**Data for processing**.

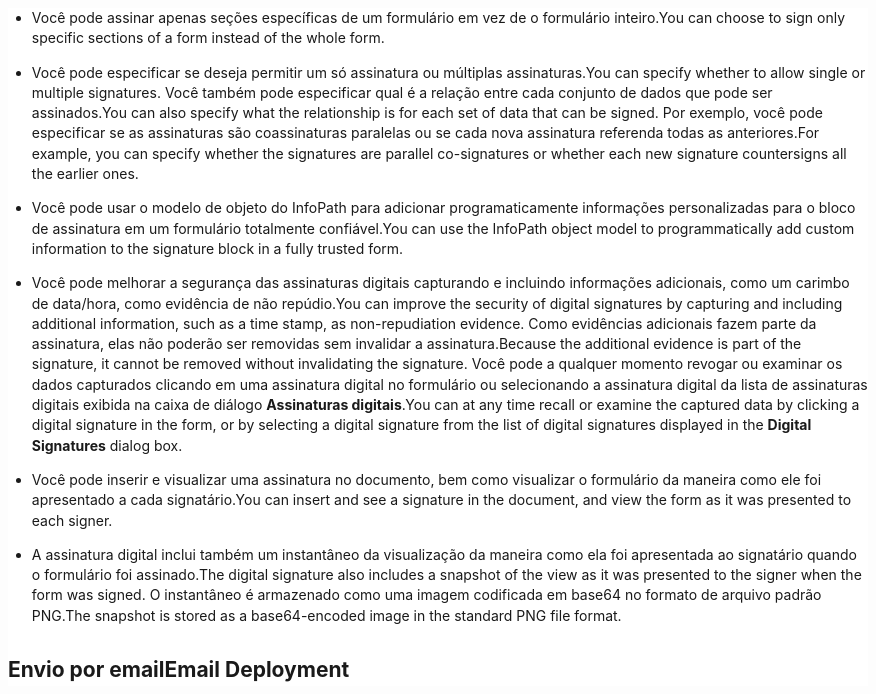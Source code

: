 - <span data-ttu-id="87a1c-273">Você pode assinar apenas seções específicas de um formulário em vez de o formulário inteiro.</span><span class="sxs-lookup"><span data-stu-id="87a1c-273">You can choose to sign only specific sections of a form instead of the whole form.</span></span>
    
- <span data-ttu-id="87a1c-274">Você pode especificar se deseja permitir um só assinatura ou múltiplas assinaturas.</span><span class="sxs-lookup"><span data-stu-id="87a1c-274">You can specify whether to allow single or multiple signatures.</span></span> <span data-ttu-id="87a1c-275">Você também pode especificar qual é a relação entre cada conjunto de dados que pode ser assinados.</span><span class="sxs-lookup"><span data-stu-id="87a1c-275">You can also specify what the relationship is for each set of data that can be signed.</span></span> <span data-ttu-id="87a1c-276">Por exemplo, você pode especificar se as assinaturas são coassinaturas paralelas ou se cada nova assinatura referenda todas as anteriores.</span><span class="sxs-lookup"><span data-stu-id="87a1c-276">For example, you can specify whether the signatures are parallel co-signatures or whether each new signature countersigns all the earlier ones.</span></span>
    
- <span data-ttu-id="87a1c-277">Você pode usar o modelo de objeto do InfoPath para adicionar programaticamente informações personalizadas para o bloco de assinatura em um formulário totalmente confiável.</span><span class="sxs-lookup"><span data-stu-id="87a1c-277">You can use the InfoPath object model to programmatically add custom information to the signature block in a fully trusted form.</span></span>
    
- <span data-ttu-id="87a1c-278">Você pode melhorar a segurança das assinaturas digitais capturando e incluindo informações adicionais, como um carimbo de data/hora, como evidência de não repúdio.</span><span class="sxs-lookup"><span data-stu-id="87a1c-278">You can improve the security of digital signatures by capturing and including additional information, such as a time stamp, as non-repudiation evidence.</span></span> <span data-ttu-id="87a1c-279">Como evidências adicionais fazem parte da assinatura, elas não poderão ser removidas sem invalidar a assinatura.</span><span class="sxs-lookup"><span data-stu-id="87a1c-279">Because the additional evidence is part of the signature, it cannot be removed without invalidating the signature.</span></span> <span data-ttu-id="87a1c-280">Você pode a qualquer momento revogar ou examinar os dados capturados clicando em uma assinatura digital no formulário ou selecionando a assinatura digital da lista de assinaturas digitais exibida na caixa de diálogo **Assinaturas digitais**.</span><span class="sxs-lookup"><span data-stu-id="87a1c-280">You can at any time recall or examine the captured data by clicking a digital signature in the form, or by selecting a digital signature from the list of digital signatures displayed in the **Digital Signatures** dialog box.</span></span> 
    
-  <span data-ttu-id="87a1c-281">Você pode inserir e visualizar uma assinatura no documento, bem como visualizar o formulário da maneira como ele foi apresentado a cada signatário.</span><span class="sxs-lookup"><span data-stu-id="87a1c-281">You can insert and see a signature in the document, and view the form as it was presented to each signer.</span></span> 
    
- <span data-ttu-id="87a1c-282">A assinatura digital inclui também um instantâneo da visualização da maneira como ela foi apresentada ao signatário quando o formulário foi assinado.</span><span class="sxs-lookup"><span data-stu-id="87a1c-282">The digital signature also includes a snapshot of the view as it was presented to the signer when the form was signed.</span></span> <span data-ttu-id="87a1c-283">O instantâneo é armazenado como uma imagem codificada em base64 no formato de arquivo padrão PNG.</span><span class="sxs-lookup"><span data-stu-id="87a1c-283">The snapshot is stored as a base64-encoded image in the standard PNG file format.</span></span> 
    
## <a name="email-deployment"></a><span data-ttu-id="87a1c-284">Envio por email</span><span class="sxs-lookup"><span data-stu-id="87a1c-284">Email Deployment</span></span>
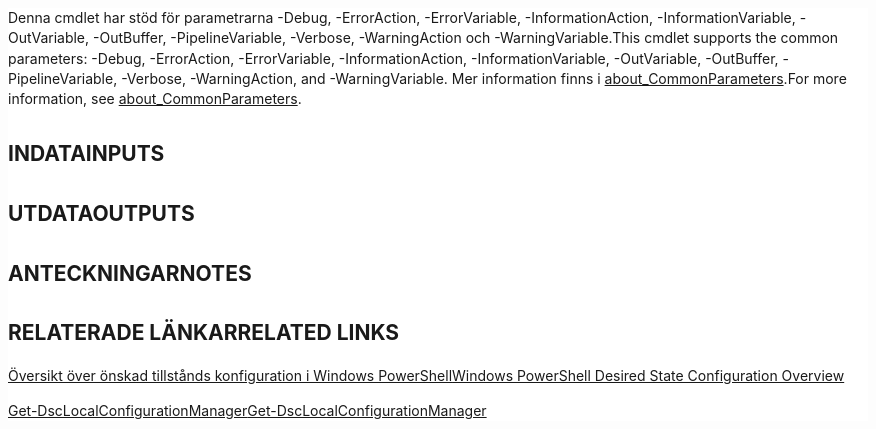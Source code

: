 <span data-ttu-id="9b035-157">Denna cmdlet har stöd för parametrarna -Debug, -ErrorAction, -ErrorVariable, -InformationAction, -InformationVariable, -OutVariable, -OutBuffer, -PipelineVariable, -Verbose, -WarningAction och -WarningVariable.</span><span class="sxs-lookup"><span data-stu-id="9b035-157">This cmdlet supports the common parameters: -Debug, -ErrorAction, -ErrorVariable, -InformationAction, -InformationVariable, -OutVariable, -OutBuffer, -PipelineVariable, -Verbose, -WarningAction, and -WarningVariable.</span></span> <span data-ttu-id="9b035-158">Mer information finns i [about_CommonParameters](https://go.microsoft.com/fwlink/?LinkID=113216).</span><span class="sxs-lookup"><span data-stu-id="9b035-158">For more information, see [about_CommonParameters](https://go.microsoft.com/fwlink/?LinkID=113216).</span></span>

## <span data-ttu-id="9b035-159">INDATA</span><span class="sxs-lookup"><span data-stu-id="9b035-159">INPUTS</span></span>

## <span data-ttu-id="9b035-160">UTDATA</span><span class="sxs-lookup"><span data-stu-id="9b035-160">OUTPUTS</span></span>

## <span data-ttu-id="9b035-161">ANTECKNINGAR</span><span class="sxs-lookup"><span data-stu-id="9b035-161">NOTES</span></span>

## <span data-ttu-id="9b035-162">RELATERADE LÄNKAR</span><span class="sxs-lookup"><span data-stu-id="9b035-162">RELATED LINKS</span></span>

[<span data-ttu-id="9b035-163">Översikt över önskad tillstånds konfiguration i Windows PowerShell</span><span class="sxs-lookup"><span data-stu-id="9b035-163">Windows PowerShell Desired State Configuration Overview</span></span>](/powershell/scripting/dsc/overview/overview)

[<span data-ttu-id="9b035-164">Get-DscLocalConfigurationManager</span><span class="sxs-lookup"><span data-stu-id="9b035-164">Get-DscLocalConfigurationManager</span></span>](Get-DscLocalConfigurationManager.md)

**How to complete this task**. Could you transcribe exactly the lines from the start of the records through the line containing "the whole form.</span></span>", both ends included, leaving the pictures out?

**Expected answer**.
Source code

: - <span data-ttu-id="87a1c-273">Você pode assinar apenas seções específicas de um formulário em vez de o formulário inteiro.</span><span class="sxs-lookup"><span data-stu-id="87a1c-273">You can choose to sign only specific sections of a form instead of the whole form.</span></span>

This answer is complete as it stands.